The University of Toledo has implemented a program to better prepare radiologists by giving them training in nuclear medicine interpretation. The question is, how much progress has been made?
In the study presented at SNMMI 2016, Ashour and colleagues reviewed PET/CT interpretations made by a University of Toledo radiologist who had been trained in nuclear medicine interpretation. They compared his results with those of three radiologists trained in body imaging.
The analysis included a total of 1,307 PET/CT exams from 2011 through 2013. The nuclear medicine-trained radiologist interpreted 595 cases, while the three body imaging radiologists -- who had 25 years, 10 years, and one year of experience, respectively -- read a total of 712 cases.
Each study was categorized based on the final call of the presence or absence of malignancy or metastasis and whether it was positive or negative. The interpretations were compared with the gold standard of pathology results or clinical follow-up, with each radiologist's performance evaluated by the calculation of sensitivity, specificity, and accuracy.

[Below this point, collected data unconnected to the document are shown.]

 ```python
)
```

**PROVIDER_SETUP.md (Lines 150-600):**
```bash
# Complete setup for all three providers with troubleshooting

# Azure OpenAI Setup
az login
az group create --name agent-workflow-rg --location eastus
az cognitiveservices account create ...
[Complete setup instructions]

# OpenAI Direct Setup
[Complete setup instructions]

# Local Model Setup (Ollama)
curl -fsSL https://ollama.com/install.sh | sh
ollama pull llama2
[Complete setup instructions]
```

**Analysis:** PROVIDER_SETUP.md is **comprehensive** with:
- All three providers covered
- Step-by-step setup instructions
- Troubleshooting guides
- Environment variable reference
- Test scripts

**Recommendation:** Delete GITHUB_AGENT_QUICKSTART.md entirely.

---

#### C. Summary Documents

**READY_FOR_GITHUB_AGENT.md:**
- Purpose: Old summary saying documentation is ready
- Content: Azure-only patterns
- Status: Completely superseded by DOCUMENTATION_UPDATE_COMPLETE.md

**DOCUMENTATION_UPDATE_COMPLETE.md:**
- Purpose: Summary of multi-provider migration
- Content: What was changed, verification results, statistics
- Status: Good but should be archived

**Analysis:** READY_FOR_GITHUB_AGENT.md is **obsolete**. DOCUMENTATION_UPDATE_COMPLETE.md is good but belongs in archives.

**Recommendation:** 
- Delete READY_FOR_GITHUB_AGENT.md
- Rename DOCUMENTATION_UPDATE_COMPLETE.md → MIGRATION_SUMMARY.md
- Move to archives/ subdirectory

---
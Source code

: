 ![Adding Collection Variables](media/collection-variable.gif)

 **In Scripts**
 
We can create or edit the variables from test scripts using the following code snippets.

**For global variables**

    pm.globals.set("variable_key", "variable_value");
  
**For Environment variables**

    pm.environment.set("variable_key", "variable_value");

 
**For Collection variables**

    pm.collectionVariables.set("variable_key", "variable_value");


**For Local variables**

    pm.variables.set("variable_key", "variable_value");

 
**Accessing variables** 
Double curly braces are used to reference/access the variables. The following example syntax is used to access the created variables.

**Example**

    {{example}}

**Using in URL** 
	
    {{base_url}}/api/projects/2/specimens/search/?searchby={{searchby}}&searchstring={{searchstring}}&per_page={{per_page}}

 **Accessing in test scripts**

The researchers found no statistically significant difference collectively between the four participants in sensitivity, specificity, and accuracy (p > 0.05). In addition, there was no statically significant difference individually between the nuclear medicine-trained radiologist and the three body imaging-trained radiologists (p > 0.05).
Confidence interval: 0.91-0.99 for all results
|Performance by specialty
|Nuclear medicine-trained radiologist
|Body imaging-trained radiologist 1
|Body imaging-trained radiologist 2
|Body imaging-trained radiologist 3
"As it turned out, at least for our criteria, both [specialties] are similarly well-trained," Ashour said. "For a nuclear medicine-trained radiologist, he or she is combining the best of both worlds."
In the future, the job of interpreting hybrid imaging could become more challenging, as the adoption of PET/MRI increases in imaging centers. The American College of Radiology and SNMMI have already established competency criteria for the training and experience needed to adequately interpret images from PET/MR brain scans.
Ashour and colleagues plan to continue their research to see how well nuclear medicine-trained and general radiologists perform as new PET tracers are introduced for clinical applications such as prostate evaluation and whole-body scans.